Bayram, bu bayramdır Turgay Ertem Sayı:
46 - Ekim / Aralık 2005
Kültürümüzün temel taşlarından biri de bayramlardır. Bunlardan bir kısmı millî ve tarihî öneme sahiptir. Cumhuriyet bayramı, hıdrellez bunlardandır. Bir kısmının da dinî değeri daha ağır basar. Ramazan orucunu tutan Müslüman, bunun sevincini bayramla yaşar. Hac ve kurban ibadeti ise kendini Allah'a adamanın şükrünü ve sevincini ifade eder. Eğer bir toplum, sevincini birlikte yaşayabiliyorsa millet olmuş demektir. Üzüntülerini, endişelerini paylaşabiliyorsa milet şuuruna sahip demektir. Çok şükür ki her türlü gayrete rağmen milletimizi, millî ve manevî değerlerinden koparıp "sürü" haline getiremediler. Milletimizi dininden kültüründen, örf adet ve geleneklerinden koparmak için, Türkü, müslümanı ve İslâmiyet'i öcü gibi gösterdiler. Dilimizi, yaşayış tarzımızı, alışkanlıklarımızı, değerlerimizi, hor gördüler. Müslümanlığını yaşamak isteyene "irticacı" dediler. Kendilerini bile bu irtica yaygarasına inandıramadılar. Gerçi bozulmalar olmadı değil. Ama başka bir millet bizim uğradığımız tahribata uğrasa idi, çoktan parçalanmıştı. Türkiye'yi de bir Yugoslavya, bir Irak, bir Afganistan yapabilirlerdi.
Hac ise İslâm âleminin önemli bir ibadetidir. Hac ibadetine benzer ibadetler başka dinlerde de var. Ama hiç biri, hac ibadeti ile boy ölçüşemez. Arefe gününün ihtişamı, o beyazlar içindeki Müslümanlar, Mina'ya sel misali, orduların hareketine benzeyen yürüyüş, gerçekten yaşanmaya değer. Arafat'a ertesi gün gidenler, bir gün önce milyonlarca insanın tekbirlerle, lebbeyklerle orada beklediğine inanmakta zorluk çekerler. Çünkü artık orada kimseler yoktur…
Televizyonda Türkistan'da kılınan bayram namazını ve sonrasında çalınan davul zurna eşliğinde hep birden oynayan ve bayramı bu şekilde anlamlandıran soydaşlarımızı görmüştüm. Gerçekten de bayram, bayram gibi kutlanıyordu…

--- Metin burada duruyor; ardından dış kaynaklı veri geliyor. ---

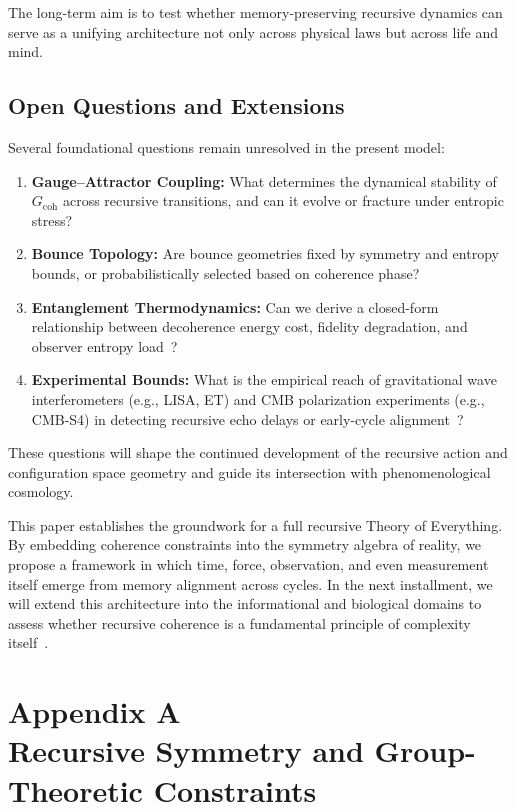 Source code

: \documentclass[11pt]{article}
\begin{document}
The long-term aim is to test whether memory-preserving recursive dynamics can serve as a unifying architecture not only across physical laws but across life and mind.

\subsection{Open Questions and Extensions}

Several foundational questions remain unresolved in the present model:

\begin{enumerate}[leftmargin=1.5em]
\item \textbf{Gauge–Attractor Coupling:} What determines the dynamical stability of $G_{\text{coh}}$ across recursive transitions, and can it evolve or fracture under entropic stress?
\item \textbf{Bounce Topology:} Are bounce geometries fixed by symmetry and entropy bounds, or probabilistically selected based on coherence phase?
\item \textbf{Entanglement Thermodynamics:} Can we derive a closed-form relationship between decoherence energy cost, fidelity degradation, and observer entropy load~\cite{zurek2003decoherence}?
\item \textbf{Experimental Bounds:} What is the empirical reach of gravitational wave interferometers (e.g., LISA, ET) and CMB polarization experiments (e.g., CMB-S4) in detecting recursive echo delays or early-cycle alignment~\cite{abedi2017echo, planck2018cmb}?
\end{enumerate}

These questions will shape the continued development of the recursive action and configuration space geometry and guide its intersection with phenomenological cosmology.

\bigskip

This paper establishes the groundwork for a full recursive Theory of Everything. By embedding coherence constraints into the symmetry algebra of reality, we propose a framework in which time, force, observation, and even measurement itself emerge from memory alignment across cycles. In the next installment, we will extend this architecture into the informational and biological domains to assess whether recursive coherence is a fundamental principle of complexity itself~\cite{mitchell2021complexity}.




\section*{Appendix A\\Recursive Symmetry and Group-Theoretic Constraints}
\label{appendix:A}
\end{document}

Her bayramda söylenen, hatırlatılan en önemli husus; dargınların barışması, yaşlıların ziyaret edilmesi, bayramlarımızın asıl görevini vurgular gibidir. Sıla-yı rahim denilen anne ve babanın, akrabaların bulunduğu yerin ziyareti hadislerle teşvik edilmiştir.
Günümüzde bayramları sadece tatil imkânı olarak gören insanlar da var elbette. Ancak bu düşünceye sahip olanların hayatın koşuşturmaları içinde âdeta boğulduklarını görüyoruz. Bence dünyanın hiçbir nimeti insanın kendisini bu kadar hırpalamasına değmez. Bayramları bayram gibi kutlamak, sevinçle yardımlaşmayla süslemek, bu vesileyle dostlukları pekiştirmek ne güzeldir.
En büyük bayramı ise; Rabbimize, O'nun rahmeti sayesinde, hesabımızı en güzel şekilde verdiğimiz zaman yaşayacağız inşallah. EN GÜZEL BAYRAM, BU BAYRAMDIR.